During the turnaround time, i got to try out the 07/08 Burton co2 (2 days of riding). These are by far the most comfortable binding i've tried on. I could just crank the ratchets as tight as i could and not feel any pressure points. Toecaps and gel ankle strap matched my burton boots perfectly. These bindings had alot of flex. Ratchets were very smooth. The highback seemed really fragile to me. Size-wise they were bulky and heavier than the other bindings. 

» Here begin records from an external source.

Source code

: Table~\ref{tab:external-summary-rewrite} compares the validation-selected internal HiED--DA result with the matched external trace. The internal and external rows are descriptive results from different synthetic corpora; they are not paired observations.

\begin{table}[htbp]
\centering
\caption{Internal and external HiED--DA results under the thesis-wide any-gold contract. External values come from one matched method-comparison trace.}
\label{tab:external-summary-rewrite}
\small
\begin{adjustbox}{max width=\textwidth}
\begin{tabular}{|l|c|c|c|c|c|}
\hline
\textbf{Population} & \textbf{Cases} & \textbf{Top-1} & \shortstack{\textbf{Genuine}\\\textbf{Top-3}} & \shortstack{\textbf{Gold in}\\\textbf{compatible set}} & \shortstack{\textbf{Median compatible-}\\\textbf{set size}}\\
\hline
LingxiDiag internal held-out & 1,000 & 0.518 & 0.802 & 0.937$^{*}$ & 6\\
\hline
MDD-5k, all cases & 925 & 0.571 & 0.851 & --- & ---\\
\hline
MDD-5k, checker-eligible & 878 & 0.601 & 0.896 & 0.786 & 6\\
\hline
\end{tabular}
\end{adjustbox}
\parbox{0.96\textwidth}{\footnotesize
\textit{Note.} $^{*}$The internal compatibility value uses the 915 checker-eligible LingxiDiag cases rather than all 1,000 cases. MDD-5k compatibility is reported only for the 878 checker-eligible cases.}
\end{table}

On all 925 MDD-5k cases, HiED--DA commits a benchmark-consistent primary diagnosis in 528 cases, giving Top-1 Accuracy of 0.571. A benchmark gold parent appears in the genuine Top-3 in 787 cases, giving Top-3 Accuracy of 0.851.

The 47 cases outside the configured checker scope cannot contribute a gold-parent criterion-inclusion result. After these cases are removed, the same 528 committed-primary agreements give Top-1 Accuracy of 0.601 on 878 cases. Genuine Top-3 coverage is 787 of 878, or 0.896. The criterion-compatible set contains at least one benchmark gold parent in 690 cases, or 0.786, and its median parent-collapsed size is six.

Rome Targa's (2 days of riding). Those auto-open ankle straps are gimmicky, and while they do keep your ankle strap open for easy entry of your foot to the binding, I can see them possibly wearing quite quickly, especially if you like to keep your bindings strapped up when stored. More padding underfoot vs the 390s. There's a denim cover behind the ratchets that holds the latter down when strapped up, but very often i found that it folded down and blocked the entrance of the ladder into the ratchet. I was debating cutting them off to make it easier, but i just couldn't. Ankle strap feels stiffer than the 390 one. Toe strap is the same, nicer than the ride one, but not as comfy as the burton toe cap and created slight pressure points on the ends. Ratchets look just like the ride ones, but haven't had a problem with them sticking yet. 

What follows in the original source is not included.